In Covenant theology the covenants are theologically extrapolated covenants: that God made a covenant of works with Adam in the garden, so that if Adam was obedient he would be saved, and if he was disobedient then he was under condemnation. Then after Adam failed God entered into a second covenant with man which is this theologically extrapolated covenant called the covenant of grace. Some Reformed theologians have a third covenant called the covenant of redemption. That is what they are talking about when they use the word "covenant" in Covenant theology.
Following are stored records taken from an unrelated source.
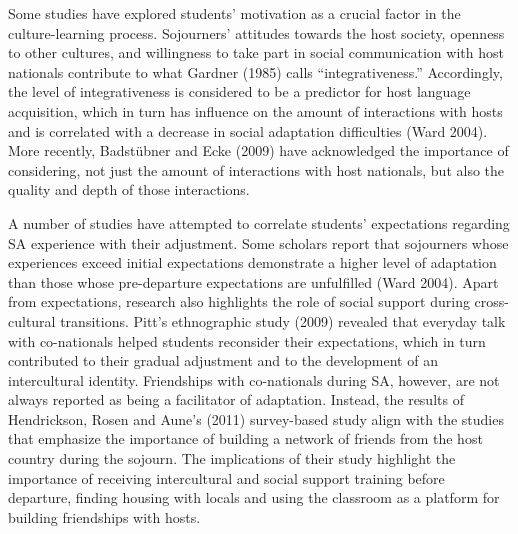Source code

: \documentclass[12pt]{article}
\newenvironment{styleStandard}{\setlength\leftskip{0cm}\setlength\rightskip{0cm plus 1fil}\setlength\parindent{0cm}\setlength\parfillskip{0pt plus 1fil}\setlength\parskip{0in plus 1pt}\writerlistparindent\writerlistleftskip\leavevmode\normalfont\normalsize\writerlistlabel\ignorespaces}{\unskip\vspace{0.111in plus 0.0111in}\par}
\newcommand\writerlistleftskip{}
\newcommand\writerlistparindent{}
\newcommand\writerlistlabel{}
\begin{document}
\begin{styleStandard}
Some studies have explored students’ motivation as a crucial factor in the culture-learning process. Sojourners’ attitudes towards the host society, openness to other cultures, and willingness to take part in social communication with host nationals contribute to what Gardner (1985) calls “integrativeness.” Accordingly, the level of integrativeness is considered to be a predictor for host language acquisition, which in turn has influence on the amount of interactions with hosts and is correlated with a decrease in social adaptation difficulties (Ward 2004). More recently, Badstübner and Ecke (2009) have acknowledged the importance of considering, not just the amount of interactions with host nationals, but also the quality and depth of those interactions. 
\end{styleStandard}

\begin{styleStandard}
A number of studies have attempted to correlate students’ expectations regarding SA experience with their adjustment. Some scholars report that sojourners whose experiences exceed initial expectations demonstrate a higher level of adaptation than those whose pre-departure expectations are unfulfilled (Ward 2004). Apart from expectations, research also highlights the role of social support during cross-cultural transitions. Pitt’s ethnographic study (2009) revealed that everyday talk with co-nationals helped students reconsider their expectations, which in turn contributed to their gradual adjustment and to the development of an intercultural identity. Friendships with co-nationals during SA, however, are not always reported as being a facilitator of adaptation. Instead, the results of Hendrickson, Rosen and Aune’s (2011) survey-based study align with the studies that emphasize the importance of building a network of friends from the host country during the sojourn. The implications of their study highlight the importance of receiving intercultural and social support training before departure, finding housing with locals and using the classroom as a platform for building friendships with hosts. \ 
\end{styleStandard}
\end{document}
Covenant theology does not distinguish between Israel and the church, so that in Covenant theology when Israel rejects Jesus as their Messiah God then disciplines them and takes away from them the promises made in the Abrahamic covenant, Land covenant, Davidic covenant, and the New covenant. These prophecies, these blessings, are then spiritualized/allegorized to the church. In Covenant theology Israel in the Old Testament is the church and the church in the New Testament is spiritual Israel. So they do not distinguish between Israel and the church, and that means that in Covenant theology there is no future for Israel in God's plan because the blessing that God originally promised to Israel have now been given to the church. So their interpretation of Romans 9-11 is completely different from the way we who come from a Dispensational background would interpret this since we believe in a consistent literal interpretation of Scripture which leads us to an understanding of the distinction between God's plan for Israel and God's plan for the church. It is important to understand these things because they set the framework for how many different people interpret Scripture.
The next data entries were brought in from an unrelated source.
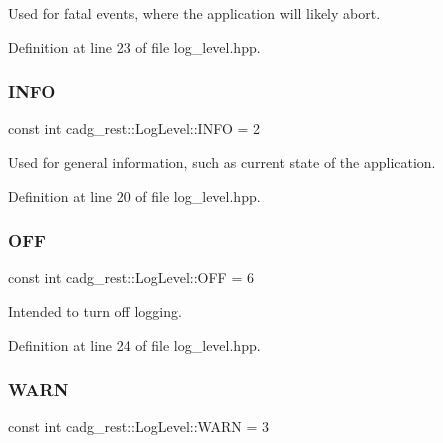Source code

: Used for fatal events, where the application will likely abort. 



Definition at line 23 of file log\+\_\+level.\+hpp.

\mbox{\label{structcadg__rest_1_1_log_level_a126732fe6956d50f96c61ca298e835db}} 
\subsubsection{\texorpdfstring{INFO}{INFO}}
{\footnotesize\ttfamily const int cadg\+\_\+rest\+::\+Log\+Level\+::\+I\+N\+FO = 2\hspace{0.3cm}{\ttfamily [static]}}



Used for general information, such as current state of the application. 



Definition at line 20 of file log\+\_\+level.\+hpp.

\mbox{\label{structcadg__rest_1_1_log_level_a9b50615df04a7600bf4f87cb06952f3d}} 
\subsubsection{\texorpdfstring{OFF}{OFF}}
{\footnotesize\ttfamily const int cadg\+\_\+rest\+::\+Log\+Level\+::\+O\+FF = 6\hspace{0.3cm}{\ttfamily [static]}}



Intended to turn off logging. 



Definition at line 24 of file log\+\_\+level.\+hpp.

\mbox{\label{structcadg__rest_1_1_log_level_a3a2ce9f6e0bc59cd275bd85542930e94}} 
\subsubsection{\texorpdfstring{WARN}{WARN}}
{\footnotesize\ttfamily const int cadg\+\_\+rest\+::\+Log\+Level\+::\+W\+A\+RN = 3\hspace{0.3cm}{\ttfamily [static]}}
All the way through Romans 9-11 Paul is arguing for a future for ethnic Israel, and when he talks about Israel in this chapters he is talking about the corporate ethnic nation. Even though there are numerous Jews that are saved the nation itself as a whole refused to accept Jesus as Messiah and rejected His offer to bring in the kingdom. As a consequence Israel was temporarily set aside in God's plan. So the answer to the question, What about God's justice in relationship to Israel? The answer that Paul is giving in Romans 9-11 is that God has not ultimately set aside Israel, there will be a restoration and God will ultimately fulfill the promises that He made to the fathers. The point that we are interested in is that what Paul is saying related to Israel has to do with Israel as a corporate body and he is not addressing the issue of justification in these chapters. Therefore we can't come in and say that this selection of Jacob over Esau has to do with justification. That is where Covenant theology and Reformed theology goes in their doctrine of election, that this choice of Jacob over Esau was for justification. But what we have seen is that this has to do with God's choice to bless the descendants of Abraham and to use them in communicating His Word to the nations, and in blessing all the nations, ultimately which came through the Lord Jesus Christ. So it is a choice for blessing within the historical plan of God, not a choice related to justification by faith.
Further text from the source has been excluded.